Essai de Sébastien Miguel, 2010, 111 pages, éditions Le Manuscrit, disponible sous format électronique.
Collaborateur des revues de cinéma Cadrage, Objectif Cinéma et Générique & Cinéma, Sébastien Miguel
anime l'émission de radio Le Cercle des Cinéphiles disponible sur www.radiomonpais.fr. Il est également l'auteur de "10 films oubliés vers une
réhabilitation".
Mélange de fantasme et de mythologie, d'idéal physique, moral, politique et religieux, la figure du « héros » traverse le cinéma. Dès 1967, l’émergence
d’un nouveau cinéma américain complexifie, transforme et détruit l'incarnation de ce mythe. Du cinéma de Francis Ford Coppola à celui de Martin Scorsese, c’est toute une
génération de réalisateurs novateurs et d’acteurs charismatiques qui révolutionne le cinéma mondial. "Figures du Nouvel Hollywood" retrace les bouleversements des figures et
motifs cinématographiques du Nouvel Hollywood (1967-1981). Un essai indispensable pour comprendre cette période clé de l’histoire du cinéma mondial.
La presse en parle
"Héros malgré eux" : critique d'Ursula Michel du 21 décembre 2010 pour www.critikat.com.
Les essais auscultant la période 1967-1981, surnommée le Nouvel Hollywood, ne manquent guère. Toutefois, l’ouvrage de Sébastien Miguel parvient à surprendre par l’axe d’analyse choisi : la figure
du héros. Comment le cinéma américain s’est-il détourné de sa mythologie campée par le cow-boy (John Wayne en étant le plus parfait représentant) pour mettre en scène des marginaux et des
névrosés (le "Taxi driver" de Scorsese, le duo criminel "Bonnie and Clyde" de Penn) ? Tel est l’enjeu de cet érudit et non moins passionnant essai qui revient sur une décennie
cinématographique contestataire, rejeton d’une société désenchantée, entre fin des utopies hippies et reaganisme.
Le cinéma comme reflet du monde, Hollywood comme reflet de l’Amérique.
Le héros, « idéal moral, politique, physique, et parfois religieux », hante les récits littéraires depuis les romans de chevalerie. Le cinéma
outre-Atlantique s’est naturellement inspiré de cette veine narrative pour constituer sa propre mythologie, particulièrement en usant du western. Mais le tournant des années 1960, avec sa vague
hippie pleine de rêves, déconstruit ces idéaux d’un autre âge pour offrir un visage nouveau, celui d’une génération ivre de liberté, contestant les normes de ses prédécesseurs. Ainsi apparaissent
sur les écrans des héros pour le moins détonants. Du "Lauréat" (1967) à "Easy rider" (1969), les non conformistes autrefois invisibles prennent le pouvoir et deviennent les symboles d’un monde en
transition, navigant entre sexualité débarrassée des tabous et quête introspective, loin, très loin du cow-boy silencieux dont seuls les actes, et non les angoisses ou désirs, façonnaient
l’existence. Mais les multiples retours violents à la réalité (meurtres de JFK, de Martin Luther King, enlisement de la guerre du Viêtnam…) grippent l’euphorie ambiante, l’avenir apparaît de plus
en plus sombre et dès 1972, les films se font l’écho de cette fin de l’innocence.

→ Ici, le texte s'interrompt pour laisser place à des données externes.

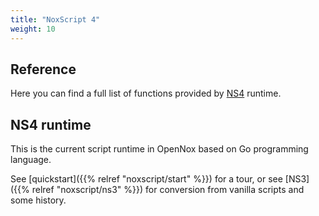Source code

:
 ```yaml
---
title: "NoxScript 4"
weight: 10
---
```


## Reference

Here you can find a full list of functions provided by [NS4](https://pkg.go.dev/github.com/opennox/noxscript/ns/v4) runtime.

## NS4 runtime

This is the current script runtime in OpenNox based on Go programming language.

See [quickstart]({{% relref "noxscript/start" %}}) for a tour,
or see [NS3]({{% relref "noxscript/ns3" %}}) for conversion from vanilla scripts and some history.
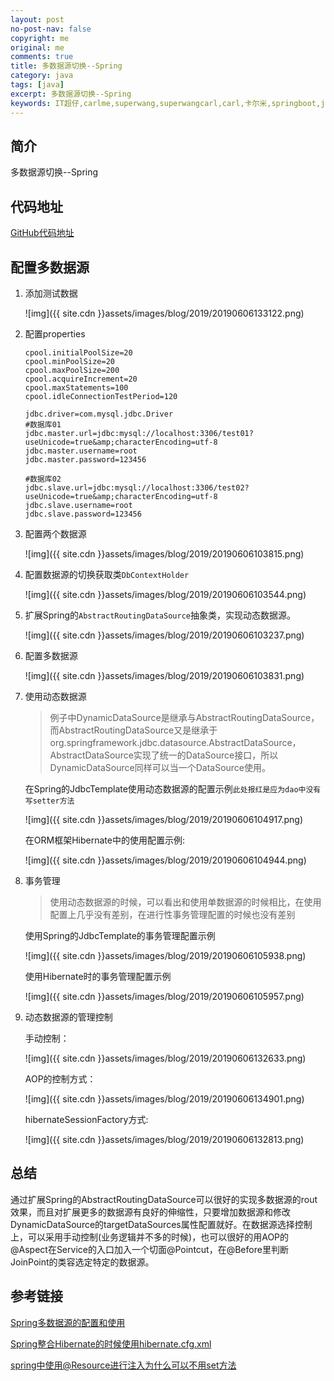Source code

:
 ```yaml
---
layout: post
no-post-nav: false 
copyright: me
original: me
comments: true
title: 多数据源切换--Spring
category: java
tags: [java]
excerpt: 多数据源切换--Spring
keywords: IT超仔,carlme,superwang,superwangcarl,carl,卡尔米,springboot,java
---
```


## 简介

多数据源切换--Spring

## 代码地址

[GitHub代码地址](https://github.com/SuperWangCarl/spring-boot-examples/tree/master/data-multidatasources/data-multi-spring)

## 配置多数据源

1. 添加测试数据

   ![img]({{ site.cdn }}assets/images/blog/2019/20190606133122.png)

2. 配置properties

   ```properties
   cpool.initialPoolSize=20
   cpool.minPoolSize=20
   cpool.maxPoolSize=200
   cpool.acquireIncrement=20
   cpool.maxStatements=100
   cpool.idleConnectionTestPeriod=120
           
   jdbc.driver=com.mysql.jdbc.Driver
   #数据库01
   jdbc.master.url=jdbc:mysql://localhost:3306/test01?useUnicode=true&amp;characterEncoding=utf-8
   jdbc.master.username=root
   jdbc.master.password=123456

   #数据库02
   jdbc.slave.url=jdbc:mysql://localhost:3306/test02?useUnicode=true&amp;characterEncoding=utf-8
   jdbc.slave.username=root
   jdbc.slave.password=123456
   ```

3. 配置两个数据源

   ![img]({{ site.cdn }}assets/images/blog/2019/20190606103815.png)

4. 配置数据源的切换获取类`DbContextHolder`

   ![img]({{ site.cdn }}assets/images/blog/2019/20190606103544.png)

5. 扩展Spring的`AbstractRoutingDataSource`抽象类，实现动态数据源。

   ![img]({{ site.cdn }}assets/images/blog/2019/20190606103237.png)

6. 配置多数据源

   ![img]({{ site.cdn }}assets/images/blog/2019/20190606103831.png)

7. 使用动态数据源

   >  例子中DynamicDataSource是继承与AbstractRoutingDataSource，而AbstractRoutingDataSource又是继承于org.springframework.jdbc.datasource.AbstractDataSource，AbstractDataSource实现了统一的DataSource接口，所以DynamicDataSource同样可以当一个DataSource使用。

    在Spring的JdbcTemplate使用动态数据源的配置示例`此处报红是应为dao中没有写setter方法`

   ![img]({{ site.cdn }}assets/images/blog/2019/20190606104917.png)

   在ORM框架Hibernate中的使用配置示例:

   ![img]({{ site.cdn }}assets/images/blog/2019/20190606104944.png)

8. 事务管理

   > 使用动态数据源的时候，可以看出和使用单数据源的时候相比，在使用配置上几乎没有差别，在进行性事务管理配置的时候也没有差别

   使用Spring的JdbcTemplate的事务管理配置示例

   ![img]({{ site.cdn }}assets/images/blog/2019/20190606105938.png)

   使用Hibernate时的事务管理配置示例

   ![img]({{ site.cdn }}assets/images/blog/2019/20190606105957.png)

9. 动态数据源的管理控制

   手动控制：

   ![img]({{ site.cdn }}assets/images/blog/2019/20190606132633.png)

   AOP的控制方式：

   ![img]({{ site.cdn }}assets/images/blog/2019/20190606134901.png)

   hibernateSessionFactory方式:

   ![img]({{ site.cdn }}assets/images/blog/2019/20190606132813.png)

## 总结

 通过扩展Spring的AbstractRoutingDataSource可以很好的实现多数据源的rout效果，而且对扩展更多的数据源有良好的伸缩性，只要增加数据源和修改DynamicDataSource的targetDataSources属性配置就好。在数据源选择控制上，可以采用手动控制(业务逻辑并不多的时候)，也可以很好的用AOP的@Aspect在Service的入口加入一个切面@Pointcut，在@Before里判断JoinPoint的类容选定特定的数据源。

## 参考链接

[Spring多数据源的配置和使用](https://blog.csdn.net/rj042/article/details/21654627)

[Spring整合Hibernate的时候使用hibernate.cfg.xml](https://www.cnblogs.com/JamKong/p/4548785.html)

[spring中使用@Resource进行注入为什么可以不用set方法](https://q.cnblogs.com/q/80710/)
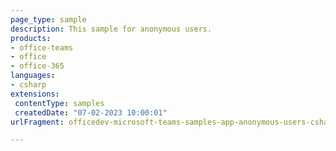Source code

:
 ```yaml
---
page_type: sample
description: This sample for anonymous users.
products:
- office-teams
- office
- office-365
languages:
- csharp
extensions:
 contentType: samples
 createdDate: "07-02-2023 10:00:01"
urlFragment: officedev-microsoft-teams-samples-app-anonymous-users-csharp

---
```


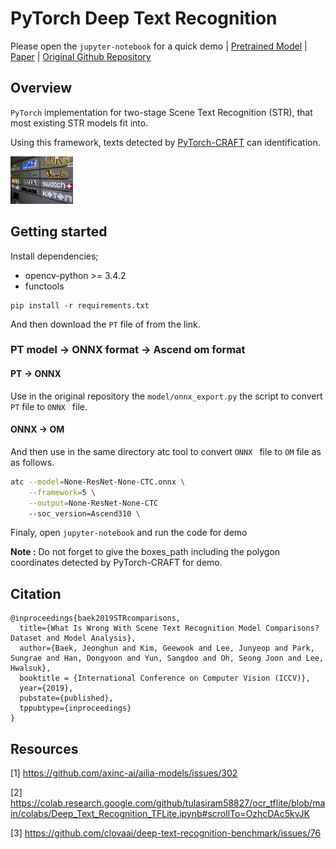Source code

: # PyTorch Deep Text Recognition
Please open the `jupyter-notebook` for a quick demo | [Pretrained Model](https://onebox.huawei.com/p/c15d10921f844d83c23533394e7480e9) | [Paper](https://arxiv.org/pdf/1904.01906.pdf) | [Original Github Repository](https://github.com/clovaai/deep-text-recognition-benchmark)

## Overview
`PyTorch` implementation for two-stage Scene Text Recognition (STR), that most existing STR models fit into.

Using this framework, texts detected by [PyTorch-CRAFT](https://gitee.com/tianyu__zhou/pyacl_samples/tree/a800/acl_craft_pt) can identification.

<img width="100" alt="teaser" src="./figures/deep_text_reco.jpg">

## Getting started
Install dependencies;
- opencv-python >= 3.4.2
- functools

```
pip install -r requirements.txt
```
And then download the `PT` file of from the link.

### PT model -> ONNX format -> Ascend om format
#### PT -> ONNX
Use in the original repository  the `model/onnx_export.py` the script to convert `PT` file to `ONNX ` file.

#### ONNX -> OM
And then use in the same directory atc tool to convert `ONNX ` file to `OM` file as as follows.
```bash
atc --model=None-ResNet-None-CTC.onnx \
    --framework=5 \
    --output=None-ResNet-None-CTC 
    --soc_version=Ascend310 \
```

Finaly, open `jupyter-notebook` and run the code for demo

**Note :** Do not forget to give the boxes_path including the polygon coordinates detected by PyTorch-CRAFT for demo.

## Citation
```
@inproceedings{baek2019STRcomparisons,
  title={What Is Wrong With Scene Text Recognition Model Comparisons? Dataset and Model Analysis},
  author={Baek, Jeonghun and Kim, Geewook and Lee, Junyeop and Park, Sungrae and Han, Dongyoon and Yun, Sangdoo and Oh, Seong Joon and Lee, Hwalsuk},
  booktitle = {International Conference on Computer Vision (ICCV)},
  year={2019},
  pubstate={published},
  tppubtype={inproceedings}
}
```

## Resources
[1] https://github.com/axinc-ai/ailia-models/issues/302

[2] https://colab.research.google.com/github/tulasiram58827/ocr_tflite/blob/main/colabs/Deep_Text_Recognition_TFLite.ipynb#scrollTo=OzhcDAc5kvJK

[3] https://github.com/clovaai/deep-text-recognition-benchmark/issues/76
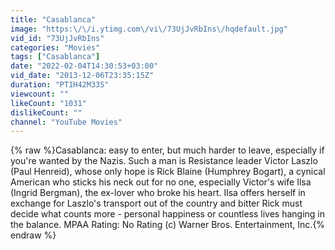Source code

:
 ```yaml
---
title: "Casablanca"
image: "https:\/\/i.ytimg.com\/vi\/73UjJvRbIns\/hqdefault.jpg"
vid_id: "73UjJvRbIns"
categories: "Movies"
tags: ["Casablanca"]
date: "2022-02-04T14:30:53+03:00"
vid_date: "2013-12-06T23:35:15Z"
duration: "PT1H42M33S"
viewcount: ""
likeCount: "1031"
dislikeCount: ""
channel: "YouTube Movies"
---
```

{% raw %}Casablanca: easy to enter, but much harder to leave, especially if you're wanted by the Nazis. Such a man is Resistance leader Victor Laszlo (Paul Henreid), whose only hope is Rick Blaine (Humphrey Bogart), a cynical American who sticks his neck out for no one, especially Victor's wife Ilsa (Ingrid Bergman), the ex-lover who broke his heart. Ilsa offers herself in exchange for Laszlo's transport out of the country and bitter Rick must decide what counts more - personal happiness or countless lives hanging in the balance. MPAA Rating: No Rating  (c) Warner Bros. Entertainment, Inc.{% endraw %}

"Massacre à la tronçonneuse" de Tobe Hooper, "Taxi driver" de Martin Scorsese ou encore "Halloween" de John Carpenter
marquent ainsi le désenchantement, la paranoïa et les névroses collectives d’une société en proie au doute et à la peur de l’avenir. Les héros ne sont plus guère des marginaux contestataires mais
bien des névropathes violents, des croque-mitaines d’une nouvelle trempe, sans aucun espoir de salut. D’antihéros, les personnages sont devenus des non-êtres, déshumanisés, presque
désincarnés.
L’arrivée de Georges Lucas ("La guerre des étoiles") et de Steven Spielberg ("Indiana Jones") - ces deux réalisateurs n’appartenant pas réellement au Nouvel
Hollywood selon Miguel - sonne le glas d’une décennie socialement mortifère mais d’une incroyable créativité cinématographique. Tournant le dos au public adulte et à ses questionnements intimes,
le cinéma s’entiche des adolescents, ouvrant la brèche aux « productions infantiles tels "Risky business" ou "Retour vers le futur" » qui conduiront quelques années plus tard à l’hégémonie des
multiplexes et la domination des blockbusters.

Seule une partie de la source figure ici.